The audits will require that platform operators provide information and data to prove their compliance.
These aren’t necessarily easy steps, Brennan acknowledges—especially when technology, entertainment, gaming and other companies that operate in this space could be dealing with an assortment of governmental rules and regulations already. “These bills make good-faith compliance far more difficult for companies that are already facing a wave of online safety legislation at the state level,” he says. “And KOSA states that it does not preempt state legislation that goes further than its requirements, so we could see states continuing to push the boundaries.”
However, if the bills pass, they’ll likely be challenged in court, adds Brennan. “There is already a nationwide patchwork of litigation challenging state online safety laws—many of which extend far beyond safety and infringe on the First Amendment, as numerous courts have found.”
Clients of the kidSAFE Seal Program, the LA-based certification service for kid-friendly sites and apps, have been taking measures to prepare for the acts becoming law, says Shai Samet, kidSAFE’s founder and president. For the moment, he advises companies—especially those confused by the legislative process—to take a wait-and-see approach because there’s a chance of constitutional challenges, and because complying with the bills now by taking actions such as creating more content-moderation tools or preparing for external audits will require some significant structural and organizational changes that could be prohibitive for smaller companies.
A topline point he flags about KOSA is that it requires apps for kids that don’t have any “stickiness” features, such as push notifications or timed rewards that drive users back to the app. But driving engagement is a priority for companies, and ideally there should be a level playing field between kid-skewing apps and those aimed at adults, he adds.
Cyber security firm Kidas, which focuses on children’s online safety, has a few key strategies for companies that want to start improving the kids’ safety aspects of their digital domains, says CEO Ron Kerbs. For meeting COPPA 2.0 compliance, he suggests enhancing privacy measures by encrypting data and limiting data collection to the bare minimum. AI-powered monitoring tools—the type that are meant to identify bullying in text chats—need to go beyond filtering out keywords to actually identifying predators and preventing harmful behavior.

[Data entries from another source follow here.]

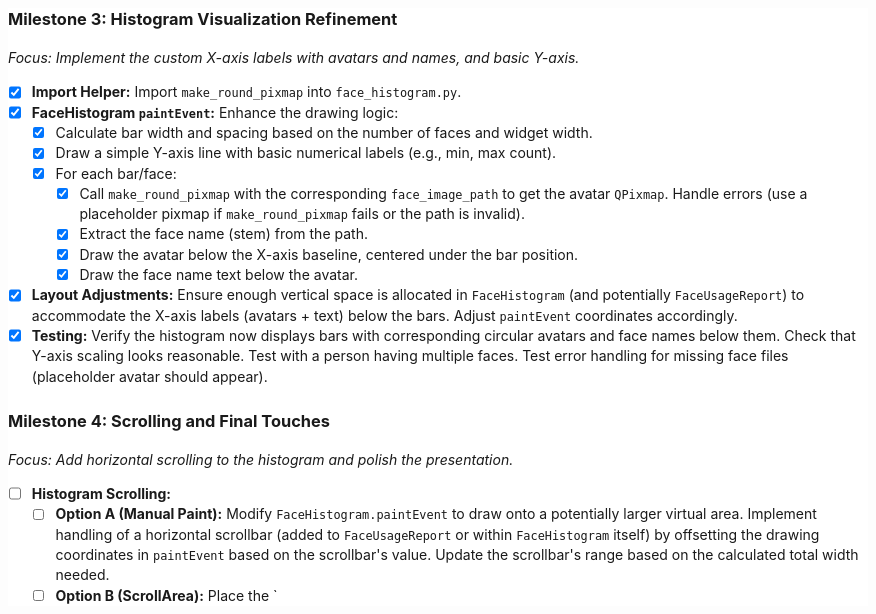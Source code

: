 ### Milestone 3: Histogram Visualization Refinement

*Focus: Implement the custom X-axis labels with avatars and names, and basic Y-axis.*

-   [x] **Import Helper:** Import `make_round_pixmap` into `face_histogram.py`.
-   [x] **FaceHistogram `paintEvent`:** Enhance the drawing logic:
    -   [x] Calculate bar width and spacing based on the number of faces and widget width.
    -   [x] Draw a simple Y-axis line with basic numerical labels (e.g., min, max count).
    -   [x] For each bar/face:
        -   [x] Call `make_round_pixmap` with the corresponding `face_image_path` to get the avatar `QPixmap`. Handle errors (use a placeholder pixmap if `make_round_pixmap` fails or the path is invalid).
        -   [x] Extract the face name (stem) from the path.
        -   [x] Draw the avatar below the X-axis baseline, centered under the bar position.
        -   [x] Draw the face name text below the avatar.
-   [x] **Layout Adjustments:** Ensure enough vertical space is allocated in `FaceHistogram` (and potentially `FaceUsageReport`) to accommodate the X-axis labels (avatars + text) below the bars. Adjust `paintEvent` coordinates accordingly.
-   [x] **Testing:** Verify the histogram now displays bars with corresponding circular avatars and face names below them. Check that Y-axis scaling looks reasonable. Test with a person having multiple faces. Test error handling for missing face files (placeholder avatar should appear).

### Milestone 4: Scrolling and Final Touches

*Focus: Add horizontal scrolling to the histogram and polish the presentation.*

-   [ ] **Histogram Scrolling:**
    -   [ ] **Option A (Manual Paint):** Modify `FaceHistogram.paintEvent` to draw onto a potentially larger virtual area. Implement handling of a horizontal scrollbar (added to `FaceUsageReport` or within `FaceHistogram` itself) by offsetting the drawing coordinates in `paintEvent` based on the scrollbar's value. Update the scrollbar's range based on the calculated total width needed.
    -   [ ] **Option B (ScrollArea):** Place the `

Companies should also invest in training staff on safety protocols and maintaining compliance. “By taking these proactive steps, companies can not only ensure compliance, but also genuinely contribute to making the internet a safer place for children,” says Kerbs.
Another way to handle the proposed change of COPPA 2.0 extending the age of coverage and protection to 16 from 13, is just to treat all kids the same and not collect personal data that can identify kids. That’s what streaming company Future Today, which owns and operates the HappyKids AVOD, is already doing, says co-founder Vikrant Mathur. HappyKids currently doesn’t collect data for users under 16, so the changes bumping that age to 17 won’t affect the platform much, if at all, he adds.
“With all of our kids-directed apps, we treat all users the same irrespective of their age, and we’re already providing the same protection to teens using HappyKids as we do to preschoolers.”
Whether the KOSA and COPPA 2.0 bills end up getting signed into law or not, the kids media business always has a role to play in protecting kids, adds Mathur.
“As an industry, we need to create more safe spaces for kids to engage and learn, while ensuring that the law continues to support the various business models that the publishers can use to create long-lasting services. These proposed enhancements to COPPA seem like a reasonable step in that direction.”